II

On the day before the race Hastings' occupation as a substitute was gone. The shadow of the morrow was over the Quarters, the atmosphere was funereal, and the strapping oarsmen were coddled like infants. He had no part in the excitement, and was free to meet his mother in New York that afternoon. The news he must bear her made him as nervous as if he were facing the tussle of the eights. After farewells with his other comrades he sought the Stroke, who grasped the hand of the sorrowful exile in a crushing grip.

"Keep your nerve, Jack," said he; "it will all come out in the wash. I know there's a girl in it, and if she is the right sort, she will understand."

Hastings flushed at mention of the feminine factor, as he stammered:

"Of course she will understand. She is that kind, all right. But I hope to Heaven I'll never clap eyes on Gales Ferry again. Damn the place! Good-bye. You've been a brick to me, and lots of comfort."

After he had gone, the Stroke looked up from his book for some time, while a tender smile softened his strong mouth. He had found a girl who could understand, and he hoped the same good fortune for his friend.

When the train passed through New Haven, Hastings wore a hang-dog air, fearing recognition. A runaway from New London the day before the race, his college town was the last place on earth in which he wished to be seen. As he neared New York he braced himself for the meeting with his mother, blindly fearing that she would be sorely disappointed in him. But the Mohican had been delayed by heavy weather along the coast and a smothering fog off Sandy Hook, and could not be expected to reach her dock before seven o'clock of the following morning.

Hastings felt as if he were cast away on a desert island. He yearned for his mother now, but she was somewhere out in the fog, and he was alone in New York, alone through the long night before the race, with all its smarting, thrilling memories. Long after midnight, unable to coax drowsiness, his thoughts went homing back to the Quarters as he knew the place in these last hours.

He could hear the call of the robin at daybreak in the tree by his window, the call that had aroused him to face the issues of two races when he was Number Five. He could picture the morning scenes, the hush of lawn and house, the enforced lounging on bed and sofa until the summons to be ready and dressed at the boathouse.

Then he recalled the tense waiting on the float for the call of the whistle of the referee's yacht, how the year before they had sat together in the sunshine and sung the chorus of "Jolly Boating Weather." Since then it had become to him a battle song, a chant profoundly burdened with sentiment and solemnity. He could not hear it without feeling a lump in his breast. Now the shell would be launched, the men seating themselves with unusual care, and the coaches would shake hands from stroke to bow as the eight shoved off to row over to the start.... He wiped the sweat from his face and came back to the stifling room of the hotel in New York, and the sense of cruel isolation.

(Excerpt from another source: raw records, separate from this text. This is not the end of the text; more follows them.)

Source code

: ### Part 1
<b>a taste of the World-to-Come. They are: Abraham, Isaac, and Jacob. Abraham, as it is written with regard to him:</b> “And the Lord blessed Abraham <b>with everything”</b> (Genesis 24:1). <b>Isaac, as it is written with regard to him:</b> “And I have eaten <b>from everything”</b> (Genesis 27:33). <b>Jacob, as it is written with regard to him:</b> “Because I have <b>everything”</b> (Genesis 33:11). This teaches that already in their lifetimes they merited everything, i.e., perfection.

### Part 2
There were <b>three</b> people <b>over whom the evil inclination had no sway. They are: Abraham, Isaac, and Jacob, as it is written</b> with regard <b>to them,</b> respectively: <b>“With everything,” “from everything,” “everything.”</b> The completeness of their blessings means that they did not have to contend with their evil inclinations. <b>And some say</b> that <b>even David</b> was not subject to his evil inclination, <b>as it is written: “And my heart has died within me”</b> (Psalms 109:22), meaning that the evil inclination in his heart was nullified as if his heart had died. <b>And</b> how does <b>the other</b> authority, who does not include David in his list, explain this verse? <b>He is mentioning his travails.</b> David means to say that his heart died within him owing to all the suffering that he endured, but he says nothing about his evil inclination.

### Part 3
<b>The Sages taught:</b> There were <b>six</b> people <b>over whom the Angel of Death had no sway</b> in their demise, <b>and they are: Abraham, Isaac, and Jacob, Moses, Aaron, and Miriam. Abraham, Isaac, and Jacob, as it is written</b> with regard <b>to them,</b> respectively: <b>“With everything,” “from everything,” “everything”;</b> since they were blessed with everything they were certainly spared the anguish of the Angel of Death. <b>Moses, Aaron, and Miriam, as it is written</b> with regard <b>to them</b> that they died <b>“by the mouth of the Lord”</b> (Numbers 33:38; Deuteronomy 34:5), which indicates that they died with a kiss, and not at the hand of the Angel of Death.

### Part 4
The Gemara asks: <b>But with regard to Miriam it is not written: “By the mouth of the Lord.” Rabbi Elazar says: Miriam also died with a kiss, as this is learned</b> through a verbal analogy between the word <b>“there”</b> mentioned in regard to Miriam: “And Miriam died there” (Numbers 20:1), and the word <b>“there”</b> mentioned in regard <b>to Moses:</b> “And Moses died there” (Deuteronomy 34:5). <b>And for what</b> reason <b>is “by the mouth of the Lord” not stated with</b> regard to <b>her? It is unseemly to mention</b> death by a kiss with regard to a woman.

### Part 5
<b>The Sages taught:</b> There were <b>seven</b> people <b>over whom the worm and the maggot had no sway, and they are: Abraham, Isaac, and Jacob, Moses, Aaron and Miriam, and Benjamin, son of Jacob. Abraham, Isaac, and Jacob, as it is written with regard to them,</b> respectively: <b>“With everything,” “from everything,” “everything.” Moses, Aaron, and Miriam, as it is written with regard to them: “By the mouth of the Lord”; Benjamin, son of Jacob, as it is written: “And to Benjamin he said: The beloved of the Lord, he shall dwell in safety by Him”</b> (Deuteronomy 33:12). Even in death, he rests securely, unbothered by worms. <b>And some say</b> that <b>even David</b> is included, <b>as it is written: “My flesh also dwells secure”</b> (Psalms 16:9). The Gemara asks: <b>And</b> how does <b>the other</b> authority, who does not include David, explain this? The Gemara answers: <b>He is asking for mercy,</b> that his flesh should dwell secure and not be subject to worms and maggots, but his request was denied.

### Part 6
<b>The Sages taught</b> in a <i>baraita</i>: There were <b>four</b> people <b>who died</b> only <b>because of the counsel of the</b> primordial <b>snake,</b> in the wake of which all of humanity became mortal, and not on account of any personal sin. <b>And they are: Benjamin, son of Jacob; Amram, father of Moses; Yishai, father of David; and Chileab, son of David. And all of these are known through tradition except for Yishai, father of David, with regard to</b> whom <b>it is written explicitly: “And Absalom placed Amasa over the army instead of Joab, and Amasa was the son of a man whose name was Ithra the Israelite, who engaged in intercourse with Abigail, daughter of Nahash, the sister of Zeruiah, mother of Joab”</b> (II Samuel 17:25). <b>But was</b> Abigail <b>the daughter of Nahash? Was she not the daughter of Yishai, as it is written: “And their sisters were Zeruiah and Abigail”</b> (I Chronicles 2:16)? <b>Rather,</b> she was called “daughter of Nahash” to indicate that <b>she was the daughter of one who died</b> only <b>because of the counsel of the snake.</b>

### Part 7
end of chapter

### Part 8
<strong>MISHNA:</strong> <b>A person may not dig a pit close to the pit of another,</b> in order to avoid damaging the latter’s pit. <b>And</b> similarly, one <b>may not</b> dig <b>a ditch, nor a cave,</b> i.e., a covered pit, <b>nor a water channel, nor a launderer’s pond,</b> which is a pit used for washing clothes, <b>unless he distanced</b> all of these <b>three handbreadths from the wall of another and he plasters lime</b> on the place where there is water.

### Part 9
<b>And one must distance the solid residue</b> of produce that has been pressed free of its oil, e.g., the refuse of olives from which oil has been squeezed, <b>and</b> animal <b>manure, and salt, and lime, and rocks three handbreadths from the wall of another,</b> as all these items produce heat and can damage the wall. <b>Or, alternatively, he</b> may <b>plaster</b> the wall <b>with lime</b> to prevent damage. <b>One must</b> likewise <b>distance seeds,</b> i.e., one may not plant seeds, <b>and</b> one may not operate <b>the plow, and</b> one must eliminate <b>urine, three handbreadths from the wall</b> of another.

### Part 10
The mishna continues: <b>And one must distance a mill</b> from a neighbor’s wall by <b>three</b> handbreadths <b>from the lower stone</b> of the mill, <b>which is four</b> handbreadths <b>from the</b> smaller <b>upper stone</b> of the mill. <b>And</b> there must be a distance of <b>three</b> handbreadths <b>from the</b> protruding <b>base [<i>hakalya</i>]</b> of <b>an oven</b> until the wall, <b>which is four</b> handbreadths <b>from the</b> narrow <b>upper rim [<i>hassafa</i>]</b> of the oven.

It was almost daylight when Hastings fell asleep, more tired than he knew, and when he awoke, a glance at his watch told him that he had overslept, and that it was nearly ten o'clock. The reply to a frantic telephone message was that all the passengers of the Mohican had gone ashore shortly after eight o'clock. His mother had gone to New London without him, and the express train into which he dove was due to arrive at the scene of conflict barely in time to connect with the observation train, if all conditions favored. Ten minutes behind time, he was running through the New London station, as the tail of the rearward observation cars was vanishing around a curve of the track yard, with cheering in its wake.

Vainly pursuing on foot, Hastings came to a standstill, stranded and alone, unable even to see the race, about to start five miles up the river. Walking down to the nearest wharf, he could see through the arches of the great railroad bridge the festooned yachts stretching in squadrons beyond, and between them only a little patch of silver lane where the crews would finish.